╭─ Source information
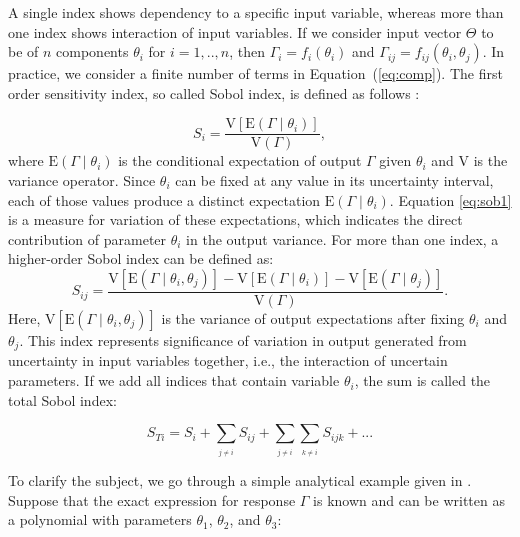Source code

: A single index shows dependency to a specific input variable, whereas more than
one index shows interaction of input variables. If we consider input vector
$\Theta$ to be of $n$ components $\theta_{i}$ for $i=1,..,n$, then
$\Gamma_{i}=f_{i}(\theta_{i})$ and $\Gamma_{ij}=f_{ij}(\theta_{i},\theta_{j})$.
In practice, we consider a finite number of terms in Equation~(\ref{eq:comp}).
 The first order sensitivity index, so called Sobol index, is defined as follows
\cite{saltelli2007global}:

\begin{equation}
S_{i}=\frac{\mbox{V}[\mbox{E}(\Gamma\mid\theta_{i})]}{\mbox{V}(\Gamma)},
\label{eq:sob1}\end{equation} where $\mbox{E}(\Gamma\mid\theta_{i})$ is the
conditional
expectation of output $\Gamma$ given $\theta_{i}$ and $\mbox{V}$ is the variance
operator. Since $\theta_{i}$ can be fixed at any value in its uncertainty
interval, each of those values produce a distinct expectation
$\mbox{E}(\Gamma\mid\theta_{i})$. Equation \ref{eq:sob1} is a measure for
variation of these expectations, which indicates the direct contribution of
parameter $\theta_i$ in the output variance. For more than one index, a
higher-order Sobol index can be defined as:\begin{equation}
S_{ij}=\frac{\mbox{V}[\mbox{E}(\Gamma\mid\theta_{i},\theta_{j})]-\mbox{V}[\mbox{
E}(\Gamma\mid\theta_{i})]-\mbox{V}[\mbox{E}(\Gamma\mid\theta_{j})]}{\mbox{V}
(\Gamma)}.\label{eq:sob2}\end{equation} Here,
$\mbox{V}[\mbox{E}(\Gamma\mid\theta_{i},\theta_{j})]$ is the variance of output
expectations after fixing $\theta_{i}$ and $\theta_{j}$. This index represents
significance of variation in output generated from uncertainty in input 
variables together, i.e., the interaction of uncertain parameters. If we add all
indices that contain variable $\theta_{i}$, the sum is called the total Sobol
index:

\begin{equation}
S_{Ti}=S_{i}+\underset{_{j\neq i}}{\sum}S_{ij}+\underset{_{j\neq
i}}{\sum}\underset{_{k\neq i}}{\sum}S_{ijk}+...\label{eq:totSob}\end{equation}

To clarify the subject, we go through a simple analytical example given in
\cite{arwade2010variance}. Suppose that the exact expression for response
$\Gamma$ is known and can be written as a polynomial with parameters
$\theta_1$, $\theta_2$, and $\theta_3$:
╰─
Copy the records exactly; no image should appear in the result.

Source code

: A single index shows dependency to a specific input variable, whereas more than
one index shows interaction of input variables. If we consider input vector
$\Theta$ to be of $n$ components $\theta_{i}$ for $i=1,..,n$, then
$\Gamma_{i}=f_{i}(\theta_{i})$ and $\Gamma_{ij}=f_{ij}(\theta_{i},\theta_{j})$.
In practice, we consider a finite number of terms in Equation~(\ref{eq:comp}).
 The first order sensitivity index, so called Sobol index, is defined as follows
\cite{saltelli2007global}:

\begin{equation}
S_{i}=\frac{\mbox{V}[\mbox{E}(\Gamma\mid\theta_{i})]}{\mbox{V}(\Gamma)},
\label{eq:sob1}\end{equation} where $\mbox{E}(\Gamma\mid\theta_{i})$ is the
conditional
expectation of output $\Gamma$ given $\theta_{i}$ and $\mbox{V}$ is the variance
operator. Since $\theta_{i}$ can be fixed at any value in its uncertainty
interval, each of those values produce a distinct expectation
$\mbox{E}(\Gamma\mid\theta_{i})$. Equation \ref{eq:sob1} is a measure for
variation of these expectations, which indicates the direct contribution of
parameter $\theta_i$ in the output variance. For more than one index, a
higher-order Sobol index can be defined as:\begin{equation}
S_{ij}=\frac{\mbox{V}[\mbox{E}(\Gamma\mid\theta_{i},\theta_{j})]-\mbox{V}[\mbox{
E}(\Gamma\mid\theta_{i})]-\mbox{V}[\mbox{E}(\Gamma\mid\theta_{j})]}{\mbox{V}
(\Gamma)}.\label{eq:sob2}\end{equation} Here,
$\mbox{V}[\mbox{E}(\Gamma\mid\theta_{i},\theta_{j})]$ is the variance of output
expectations after fixing $\theta_{i}$ and $\theta_{j}$. This index represents
significance of variation in output generated from uncertainty in input 
variables together, i.e., the interaction of uncertain parameters. If we add all
indices that contain variable $\theta_{i}$, the sum is called the total Sobol
index:

\begin{equation}
S_{Ti}=S_{i}+\underset{_{j\neq i}}{\sum}S_{ij}+\underset{_{j\neq
i}}{\sum}\underset{_{k\neq i}}{\sum}S_{ijk}+...\label{eq:totSob}\end{equation}

To clarify the subject, we go through a simple analytical example given in
\cite{arwade2010variance}. Suppose that the exact expression for response
$\Gamma$ is known and can be written as a polynomial with parameters
$\theta_1$, $\theta_2$, and $\theta_3$:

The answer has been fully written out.